**PROVIDED RECORDS**
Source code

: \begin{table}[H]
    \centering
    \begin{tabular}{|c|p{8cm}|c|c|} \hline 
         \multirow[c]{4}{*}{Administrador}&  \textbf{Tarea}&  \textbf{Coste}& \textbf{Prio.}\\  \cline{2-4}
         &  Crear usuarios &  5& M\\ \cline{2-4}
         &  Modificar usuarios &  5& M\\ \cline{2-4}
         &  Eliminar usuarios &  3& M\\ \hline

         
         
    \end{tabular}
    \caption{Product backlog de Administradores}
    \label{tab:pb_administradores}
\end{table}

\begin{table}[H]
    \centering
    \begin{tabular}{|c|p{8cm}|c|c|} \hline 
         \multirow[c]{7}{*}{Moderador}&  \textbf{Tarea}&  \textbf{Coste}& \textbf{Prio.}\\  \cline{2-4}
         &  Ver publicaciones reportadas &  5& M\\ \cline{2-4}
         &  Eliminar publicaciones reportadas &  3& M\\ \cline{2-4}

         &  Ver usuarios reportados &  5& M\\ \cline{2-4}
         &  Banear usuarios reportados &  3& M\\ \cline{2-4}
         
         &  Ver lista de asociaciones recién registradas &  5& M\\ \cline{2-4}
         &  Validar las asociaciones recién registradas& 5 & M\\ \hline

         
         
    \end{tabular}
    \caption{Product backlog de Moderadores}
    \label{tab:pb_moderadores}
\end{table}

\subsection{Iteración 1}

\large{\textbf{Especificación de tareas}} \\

**EXERCISE DETAILS**
Restate the material word for word, leaving nothing out.

**RESPONSE TO THIS TASK**
Source code

: \begin{table}[H]
    \centering
    \begin{tabular}{|c|p{8cm}|c|c|} \hline 
         \multirow[c]{4}{*}{Administrador}&  \textbf{Tarea}&  \textbf{Coste}& \textbf{Prio.}\\  \cline{2-4}
         &  Crear usuarios &  5& M\\ \cline{2-4}
         &  Modificar usuarios &  5& M\\ \cline{2-4}
         &  Eliminar usuarios &  3& M\\ \hline

         
         
    \end{tabular}
    \caption{Product backlog de Administradores}
    \label{tab:pb_administradores}
\end{table}

\begin{table}[H]
    \centering
    \begin{tabular}{|c|p{8cm}|c|c|} \hline 
         \multirow[c]{7}{*}{Moderador}&  \textbf{Tarea}&  \textbf{Coste}& \textbf{Prio.}\\  \cline{2-4}
         &  Ver publicaciones reportadas &  5& M\\ \cline{2-4}
         &  Eliminar publicaciones reportadas &  3& M\\ \cline{2-4}

         &  Ver usuarios reportados &  5& M\\ \cline{2-4}
         &  Banear usuarios reportados &  3& M\\ \cline{2-4}
         
         &  Ver lista de asociaciones recién registradas &  5& M\\ \cline{2-4}
         &  Validar las asociaciones recién registradas& 5 & M\\ \hline

         
         
    \end{tabular}
    \caption{Product backlog de Moderadores}
    \label{tab:pb_moderadores}
\end{table}

\subsection{Iteración 1}

\large{\textbf{Especificación de tareas}} \\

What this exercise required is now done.